Encendió la cafetera eléctrica y negó, incrédula, con la cabeza: «Lisbeth, Lisbeth, ¿en qué maldito lío te has metido?»

La llamó desde el móvil, pero la única respuesta que obtuvo fue que el abonado no se encontraba disponible. Permaneció mucho tiempo sentada a la mesa de la cocina intentando hacerse una idea de la situación. La Lisbeth Salander que ella conocía no era una asesina psicópata, pero por otra parte, Miriam tampoco la conocía especialmente bien. Es cierto que Lisbeth se mostraba apasionada en la cama, aunque también podía resultar fría como un témpano cuando le daba el punto.

No sabía qué creer y decidió aparcar el tema hasta que viera a Lisbeth y ella le diera una explicación. De pronto le entraron ganas de llorar. Se pasó varias horas recogiendo la casa.

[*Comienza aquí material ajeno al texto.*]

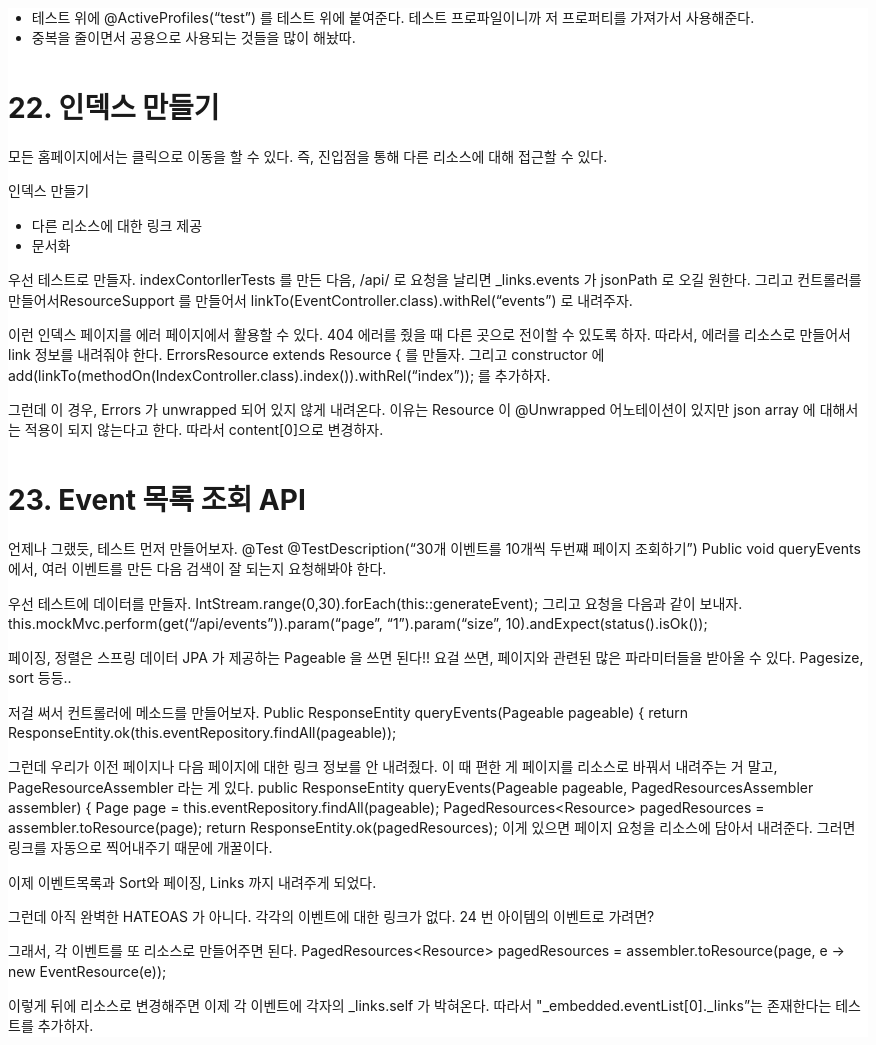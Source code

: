   - 테스트 위에 @ActiveProfiles(“test”) 를 테스트 위에 붙여준다. 테스트 프로파일이니까 저 프로퍼티를 가져가서 사용해준다.
  - 중복을 줄이면서 공용으로 사용되는 것들을 많이 해놨따.

# 22. 인덱스 만들기

모든 홈페이지에서는 클릭으로 이동을 할 수 있다.
즉, 진입점을 통해 다른 리소스에 대해 접근할 수 있다.

인덱스 만들기

- 다른 리소스에 대한 링크 제공
- 문서화

우선 테스트로 만들자. indexContorllerTests 를 만든 다음, /api/ 로 요청을 날리면 \_links.events 가 jsonPath 로 오길 원한다. 그리고 컨트롤러를 만들어서ResourceSupport 를 만들어서 linkTo(EventController.class).withRel(“events”) 로 내려주자.

이런 인덱스 페이지를 에러 페이지에서 활용할 수 있다. 404 에러를 줬을 때 다른 곳으로 전이할 수 있도록 하자. 따라서, 에러를 리소스로 만들어서 link 정보를 내려줘야 한다. ErrorsResource extends Resource<Errors> { 를 만들자. 그리고 constructor 에 add(linkTo(methodOn(IndexController.class).index()).withRel(“index”)); 를 추가하자.

그런데 이 경우, Errors 가 unwrapped 되어 있지 않게 내려온다. 이유는 Resource<Type> 이 @Unwrapped 어노테이션이 있지만 json array 에 대해서는 적용이 되지 않는다고 한다. 따라서 content[0]으로 변경하자.

# 23. Event 목록 조회 API

언제나 그랬듯, 테스트 먼저 만들어보자.
@Test @TestDescription(“30개 이벤트를 10개씩 두번쨰 페이지 조회하기”) Public void queryEvents 에서, 여러 이벤트를 만든 다음 검색이 잘 되는지 요청해봐야 한다.

우선 테스트에 데이터를 만들자. IntStream.range(0,30).forEach(this::generateEvent); 그리고 요청을 다음과 같이 보내자.
this.mockMvc.perform(get(“/api/events”)).param(“page”, “1”).param(“size”, 10).andExpect(status().isOk());

페이징, 정렬은 스프링 데이터 JPA 가 제공하는 Pageable 을 쓰면 된다!!
요걸 쓰면, 페이지와 관련된 많은 파라미터들을 받아올 수 있다. Pagesize, sort 등등..

저걸 써서 컨트롤러에 메소드를 만들어보자. Public ResponseEntity queryEvents(Pageable pageable) { return ResponseEntity.ok(this.eventRepository.findAll(pageable));

그런데 우리가 이전 페이지나 다음 페이지에 대한 링크 정보를 안 내려줬다. 이 때 편한 게 페이지를 리소스로 바꿔서 내려주는 거 말고, PageResourceAssembler<Event> 라는 게 있다.
public ResponseEntity queryEvents(Pageable pageable, PagedResourcesAssembler<Event> assembler) {
Page<Event> page = this.eventRepository.findAll(pageable);
PagedResources<Resource<Event>> pagedResources = assembler.toResource(page);
return ResponseEntity.ok(pagedResources);
이게 있으면 페이지 요청을 리소스에 담아서 내려준다. 그러면 링크를 자동으로 찍어내주기 때문에 개꿀이다.

이제 이벤트목록과 Sort와 페이징, Links 까지 내려주게 되었다.

그런데 아직 완벽한 HATEOAS 가 아니다. 각각의 이벤트에 대한 링크가 없다. 24 번 아이템의 이벤트로 가려면?

그래서, 각 이벤트를 또 리소스로 만들어주면 된다.
PagedResources<Resource<Event>> pagedResources = assembler.toResource(page, e -> new EventResource(e));

이렇게 뒤에 리소스로 변경해주면 이제 각 이벤트에 각자의 \_links.self 가 박혀온다. 따라서 "\_embedded.eventList[0].\_links”는 존재한다는 테스트를 추가하자.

A las siete de la tarde la puerta ya contaba con una cerradura nueva y el piso se podía considerar habitable. Se duchó. No había hecho más que sentarse en la cocina, ataviada con una bata oriental de seda en colores negro y oro, cuando llamaron al timbre. Al abrir se encontró con un hombre excepcionalmente gordo y sin afeitar.

– Hola, Miriam. Me llamo Tony Scala, soy periodista. ¿Podrías contestarme a algunas preguntas?

Lo acompañaba un fotógrafo que disparó un flash en la cara de Miriam.